The lines to extract run from the first line of the material below to the line containing "conditions are satisfied", both included; leave the pictures behind.

[[ Exercise inputs, beginning ]]

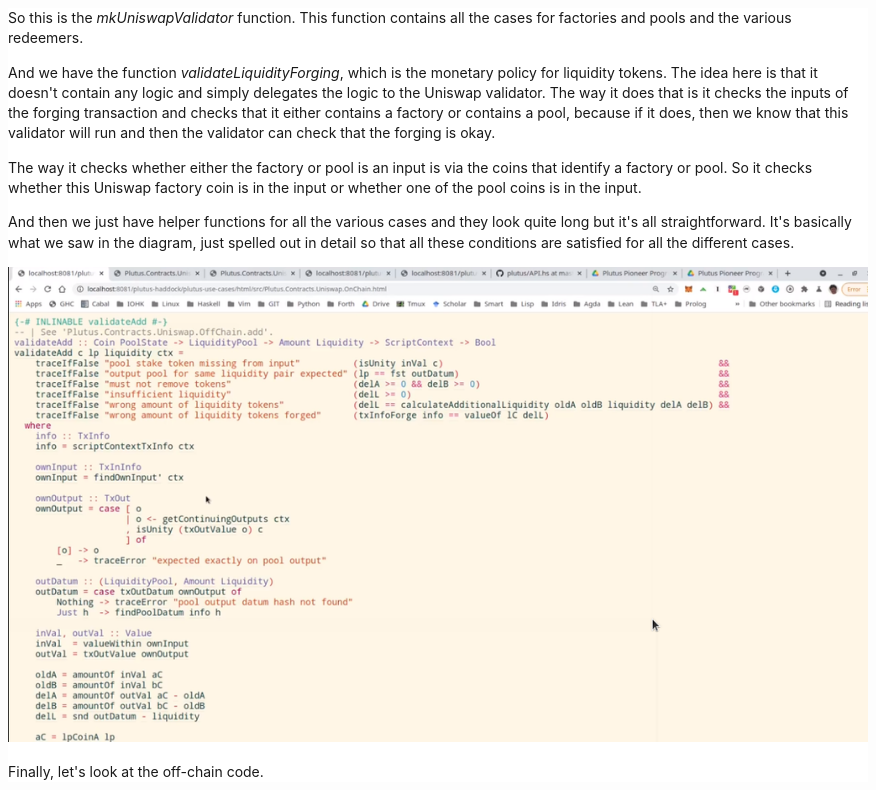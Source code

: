 So this is the *mkUniswapValidator* function. This function contains all
the cases for factories and pools and the various redeemers.

And we have the function *validateLiquidityForging*, which is the
monetary policy for liquidity tokens. The idea here is that it doesn\'t
contain any logic and simply delegates the logic to the Uniswap
validator. The way it does that is it checks the inputs of the forging
transaction and checks that it either contains a factory or contains a
pool, because if it does, then we know that this validator will run and
then the validator can check that the forging is okay.

The way it checks whether either the factory or pool is an input is via
the coins that identify a factory or pool. So it checks whether this
Uniswap factory coin is in the input or whether one of the pool coins is
in the input.

And then we just have helper functions for all the various cases and
they look quite long but it\'s all straightforward. It\'s basically what
we saw in the diagram, just spelled out in detail so that all these
conditions are satisfied for all the different cases.

![](img/pic__00179.png)

Finally, let\'s look at the off-chain code.
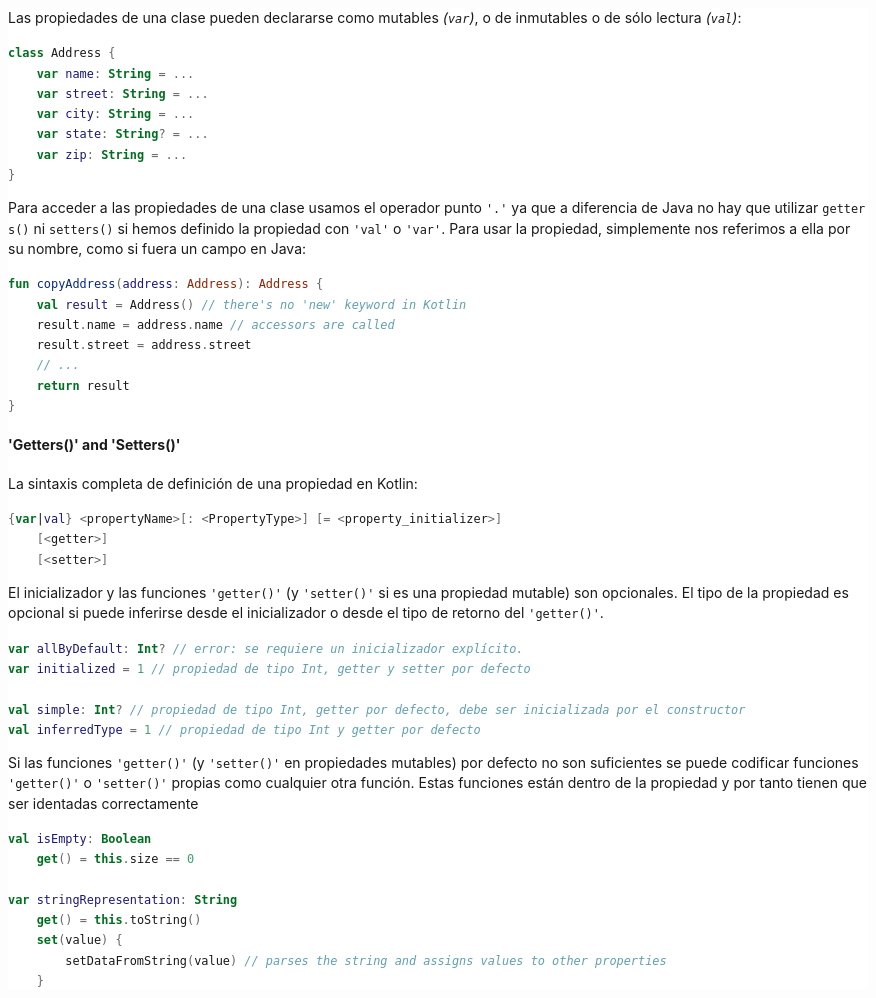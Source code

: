 Las propiedades de una clase pueden declararse como mutables _(`var`)_, o de inmutables o de sólo lectura _(`val`)_:

```kotlin
class Address {
    var name: String = ...
    var street: String = ...
    var city: String = ...
    var state: String? = ...
    var zip: String = ...
}
```

Para acceder a las propiedades de una clase usamos el operador punto `'.'` ya que a diferencia de Java no hay que utilizar `getters()` ni `setters()` si hemos definido la propiedad con `'val'` o `'var'`. Para usar la propiedad, simplemente nos referimos a ella por su nombre, como si fuera un campo en Java:

```kotlin
fun copyAddress(address: Address): Address {
    val result = Address() // there's no 'new' keyword in Kotlin
    result.name = address.name // accessors are called
    result.street = address.street
    // ...
    return result
}
```

#### 'Getters()' and 'Setters()'

La sintaxis completa de definición de una propiedad en Kotlin:

```kotlin
{var|val} <propertyName>[: <PropertyType>] [= <property_initializer>]
    [<getter>]
    [<setter>]
```

El inicializador y las funciones `'getter()'` (y `'setter()'` si es una propiedad mutable) son opcionales. El tipo de la propiedad es opcional si puede inferirse desde el inicializador o desde el tipo de retorno del `'getter()'`.

```kotlin
var allByDefault: Int? // error: se requiere un inicializador explícito.
var initialized = 1 // propiedad de tipo Int, getter y setter por defecto

val simple: Int? // propiedad de tipo Int, getter por defecto, debe ser inicializada por el constructor
val inferredType = 1 // propiedad de tipo Int y getter por defecto
```

Si las funciones `'getter()'` (y `'setter()'` en propiedades mutables) por defecto no son suficientes se puede codificar funciones `'getter()'` o `'setter()'` propias como cualquier otra función. Estas funciones están dentro de la propiedad y por tanto tienen que ser identadas correctamente

```kotlin
val isEmpty: Boolean
    get() = this.size == 0

var stringRepresentation: String
    get() = this.toString()
    set(value) {
        setDataFromString(value) // parses the string and assigns values to other properties
    }
```
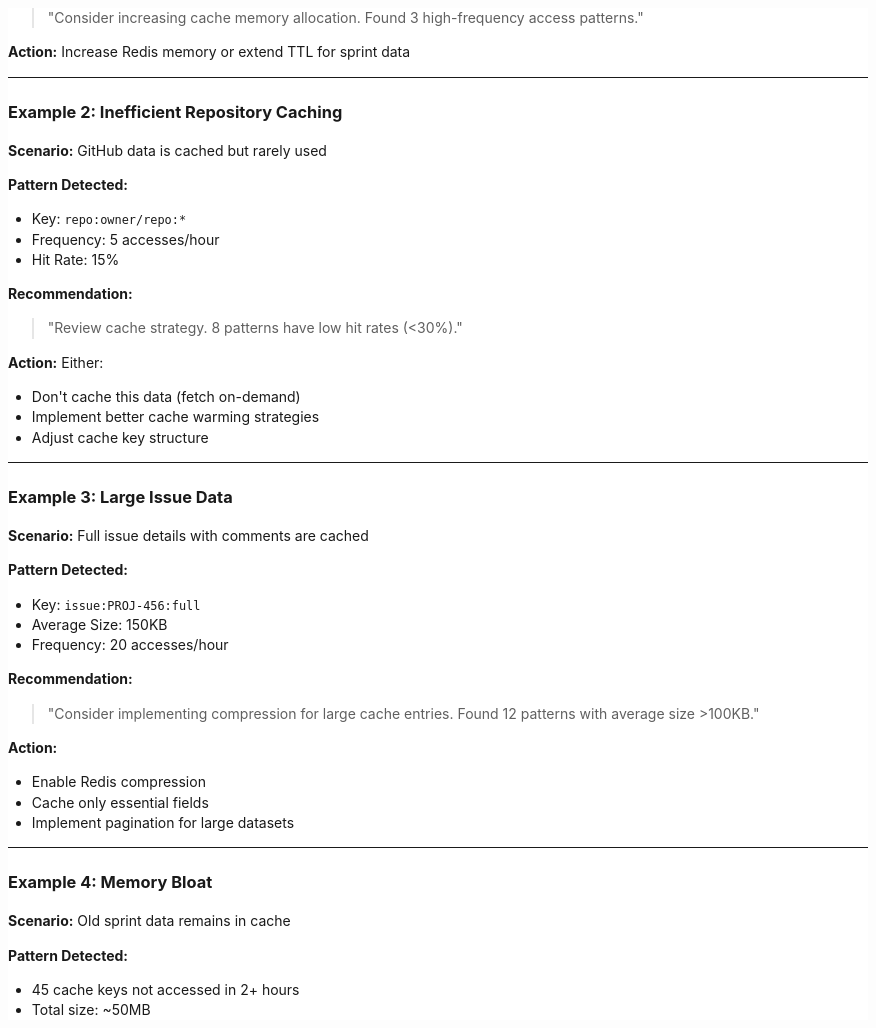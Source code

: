 > "Consider increasing cache memory allocation. Found 3 high-frequency access patterns."

**Action:** Increase Redis memory or extend TTL for sprint data

---

### Example 2: Inefficient Repository Caching

**Scenario:** GitHub data is cached but rarely used

**Pattern Detected:**

- Key: `repo:owner/repo:*`
- Frequency: 5 accesses/hour
- Hit Rate: 15%

**Recommendation:**

> "Review cache strategy. 8 patterns have low hit rates (<30%)."

**Action:** Either:

- Don't cache this data (fetch on-demand)
- Implement better cache warming strategies
- Adjust cache key structure

---

### Example 3: Large Issue Data

**Scenario:** Full issue details with comments are cached

**Pattern Detected:**

- Key: `issue:PROJ-456:full`
- Average Size: 150KB
- Frequency: 20 accesses/hour

**Recommendation:**

> "Consider implementing compression for large cache entries. Found 12 patterns with average size >100KB."

**Action:**

- Enable Redis compression
- Cache only essential fields
- Implement pagination for large datasets

---

### Example 4: Memory Bloat

**Scenario:** Old sprint data remains in cache

**Pattern Detected:**

- 45 cache keys not accessed in 2+ hours
- Total size: ~50MB
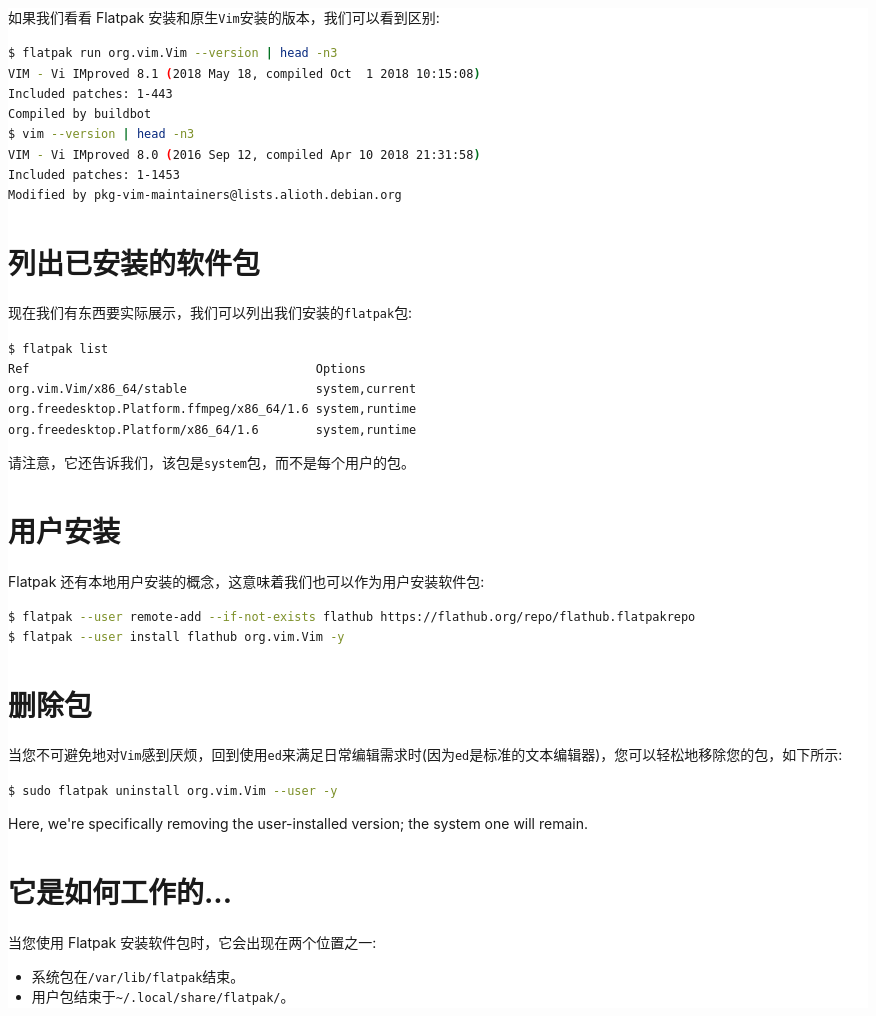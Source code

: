 如果我们看看 Flatpak 安装和原生`Vim`安装的版本，我们可以看到区别:

```sh
$ flatpak run org.vim.Vim --version | head -n3
VIM - Vi IMproved 8.1 (2018 May 18, compiled Oct  1 2018 10:15:08)
Included patches: 1-443
Compiled by buildbot
$ vim --version | head -n3
VIM - Vi IMproved 8.0 (2016 Sep 12, compiled Apr 10 2018 21:31:58)
Included patches: 1-1453
Modified by pkg-vim-maintainers@lists.alioth.debian.org
```

# 列出已安装的软件包

现在我们有东西要实际展示，我们可以列出我们安装的`flatpak`包:

```sh
$ flatpak list
Ref                                        Options 
org.vim.Vim/x86_64/stable                  system,current
org.freedesktop.Platform.ffmpeg/x86_64/1.6 system,runtime
org.freedesktop.Platform/x86_64/1.6        system,runtime
```

请注意，它还告诉我们，该包是`system`包，而不是每个用户的包。

# 用户安装

Flatpak 还有本地用户安装的概念，这意味着我们也可以作为用户安装软件包:

```sh
$ flatpak --user remote-add --if-not-exists flathub https://flathub.org/repo/flathub.flatpakrepo
$ flatpak --user install flathub org.vim.Vim -y
```

# 删除包

当您不可避免地对`Vim`感到厌烦，回到使用`ed`来满足日常编辑需求时(因为`ed`是标准的文本编辑器)，您可以轻松地移除您的包，如下所示:

```sh
$ sudo flatpak uninstall org.vim.Vim --user -y
```

Here, we're specifically removing the user-installed version; the system one will remain.

# 它是如何工作的...

当您使用 Flatpak 安装软件包时，它会出现在两个位置之一:

*   系统包在`/var/lib/flatpak`结束。
*   用户包结束于`~/.local/share/flatpak/`。
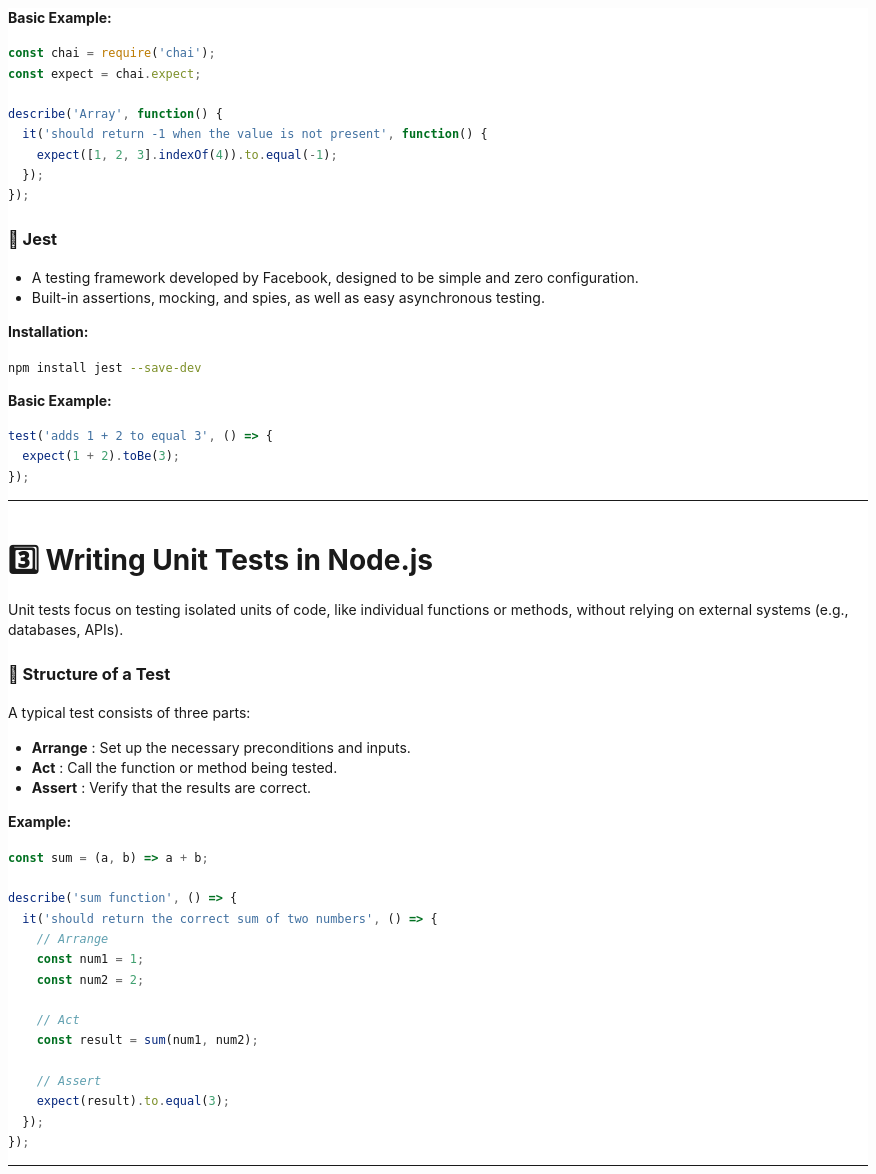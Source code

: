 **Basic Example:**

```js
const chai = require('chai');
const expect = chai.expect;

describe('Array', function() {
  it('should return -1 when the value is not present', function() {
    expect([1, 2, 3].indexOf(4)).to.equal(-1);
  });
});
```

### **🔹 Jest**

* A testing framework developed by Facebook, designed to be simple and zero configuration.
* Built-in assertions, mocking, and spies, as well as easy asynchronous testing.

**Installation:**

```bash
npm install jest --save-dev
```

**Basic Example:**

```js
test('adds 1 + 2 to equal 3', () => {
  expect(1 + 2).toBe(3);
});
```

---

# **3️⃣ Writing Unit Tests in Node.js**

Unit tests focus on testing isolated units of code, like individual functions or methods, without relying on external systems (e.g., databases, APIs).

### **🔹 Structure of a Test**

A typical test consists of three parts:

* **Arrange** : Set up the necessary preconditions and inputs.
* **Act** : Call the function or method being tested.
* **Assert** : Verify that the results are correct.

**Example:**

```js
const sum = (a, b) => a + b;

describe('sum function', () => {
  it('should return the correct sum of two numbers', () => {
    // Arrange
    const num1 = 1;
    const num2 = 2;

    // Act
    const result = sum(num1, num2);

    // Assert
    expect(result).to.equal(3);
  });
});
```

---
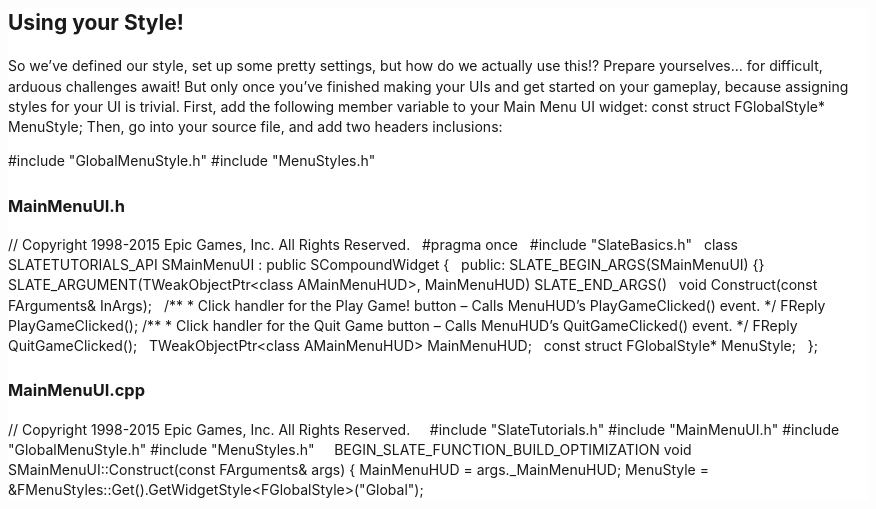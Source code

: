 Using your Style!
-----------------

So we’ve defined our style, set up some pretty settings, but how do we actually use this!? Prepare yourselves… for difficult, arduous challenges await! But only once you’ve finished making your UIs and get started on your gameplay, because assigning styles for your UI is trivial. First, add the following member variable to your Main Menu UI widget: const struct FGlobalStyle\* MenuStyle; Then, go into your source file, and add two headers inclusions:

#include "GlobalMenuStyle.h" 
#include "MenuStyles.h"

### MainMenuUI.h

// Copyright 1998-2015 Epic Games, Inc. All Rights Reserved.
 
#pragma once
 
#include "SlateBasics.h"
 
class SLATETUTORIALS\_API SMainMenuUI : public SCompoundWidget
{
 
public:
	SLATE\_BEGIN\_ARGS(SMainMenuUI)
	{}
	SLATE\_ARGUMENT(TWeakObjectPtr<class AMainMenuHUD\>, MainMenuHUD)
	SLATE\_END\_ARGS()
 
	void Construct(const FArguments& InArgs);
 
	/\*\*
	\* Click handler for the Play Game! button – Calls MenuHUD’s PlayGameClicked() event.
	\*/
	FReply PlayGameClicked();
	/\*\*
	\* Click handler for the Quit Game button – Calls MenuHUD’s QuitGameClicked() event.
	\*/
	FReply QuitGameClicked();
 
	TWeakObjectPtr<class AMainMenuHUD\> MainMenuHUD;
 
	const struct FGlobalStyle\* MenuStyle;
 
};

### MainMenuUI.cpp

// Copyright 1998-2015 Epic Games, Inc. All Rights Reserved.
 
 
#include "SlateTutorials.h"
#include "MainMenuUI.h"
#include "GlobalMenuStyle.h" 
#include "MenuStyles.h" 
 
 
BEGIN\_SLATE\_FUNCTION\_BUILD\_OPTIMIZATION
void SMainMenuUI::Construct(const FArguments& args)
{
	MainMenuHUD \= args.\_MainMenuHUD;
	MenuStyle \= &FMenuStyles::Get().GetWidgetStyle<FGlobalStyle\>("Global");
 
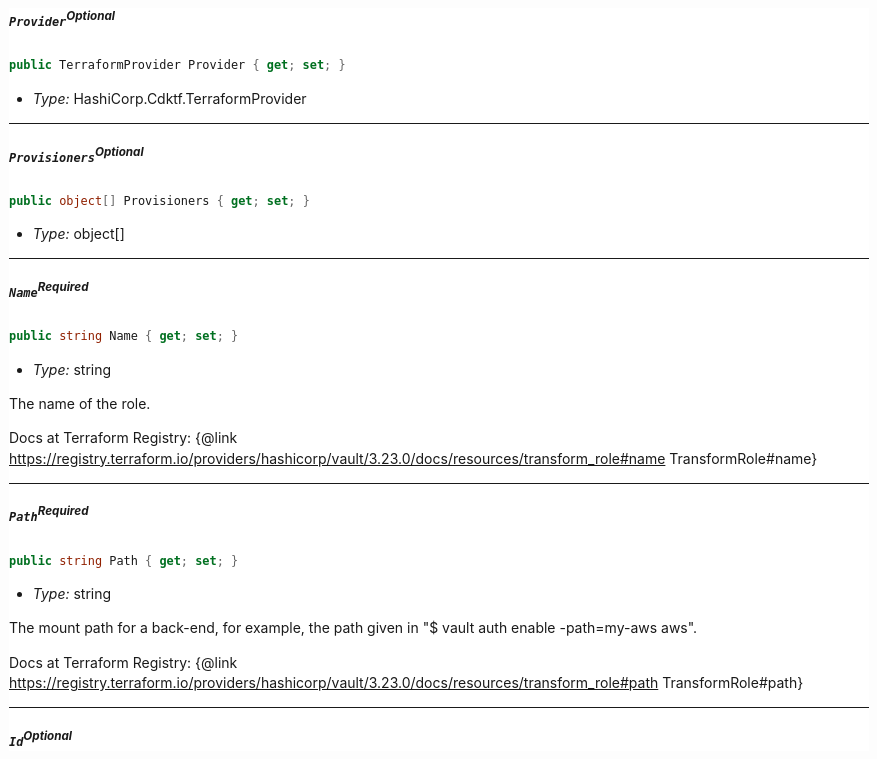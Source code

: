##### `Provider`<sup>Optional</sup> <a name="Provider" id="@cdktf/provider-vault.transformRole.TransformRoleConfig.property.provider"></a>

```csharp
public TerraformProvider Provider { get; set; }
```

- *Type:* HashiCorp.Cdktf.TerraformProvider

---

##### `Provisioners`<sup>Optional</sup> <a name="Provisioners" id="@cdktf/provider-vault.transformRole.TransformRoleConfig.property.provisioners"></a>

```csharp
public object[] Provisioners { get; set; }
```

- *Type:* object[]

---

##### `Name`<sup>Required</sup> <a name="Name" id="@cdktf/provider-vault.transformRole.TransformRoleConfig.property.name"></a>

```csharp
public string Name { get; set; }
```

- *Type:* string

The name of the role.

Docs at Terraform Registry: {@link https://registry.terraform.io/providers/hashicorp/vault/3.23.0/docs/resources/transform_role#name TransformRole#name}

---

##### `Path`<sup>Required</sup> <a name="Path" id="@cdktf/provider-vault.transformRole.TransformRoleConfig.property.path"></a>

```csharp
public string Path { get; set; }
```

- *Type:* string

The mount path for a back-end, for example, the path given in "$ vault auth enable -path=my-aws aws".

Docs at Terraform Registry: {@link https://registry.terraform.io/providers/hashicorp/vault/3.23.0/docs/resources/transform_role#path TransformRole#path}

---

##### `Id`<sup>Optional</sup> <a name="Id" id="@cdktf/provider-vault.transformRole.TransformRoleConfig.property.id"></a>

[[ Exercise inputs, end ]]

Task solution:
Source code

: So this is the *mkUniswapValidator* function. This function contains all
the cases for factories and pools and the various redeemers.

And we have the function *validateLiquidityForging*, which is the
monetary policy for liquidity tokens. The idea here is that it doesn\'t
contain any logic and simply delegates the logic to the Uniswap
validator. The way it does that is it checks the inputs of the forging
transaction and checks that it either contains a factory or contains a
pool, because if it does, then we know that this validator will run and
then the validator can check that the forging is okay.

The way it checks whether either the factory or pool is an input is via
the coins that identify a factory or pool. So it checks whether this
Uniswap factory coin is in the input or whether one of the pool coins is
in the input.

And then we just have helper functions for all the various cases and
they look quite long but it\'s all straightforward. It\'s basically what
we saw in the diagram, just spelled out in detail so that all these
conditions are satisfied for all the different cases.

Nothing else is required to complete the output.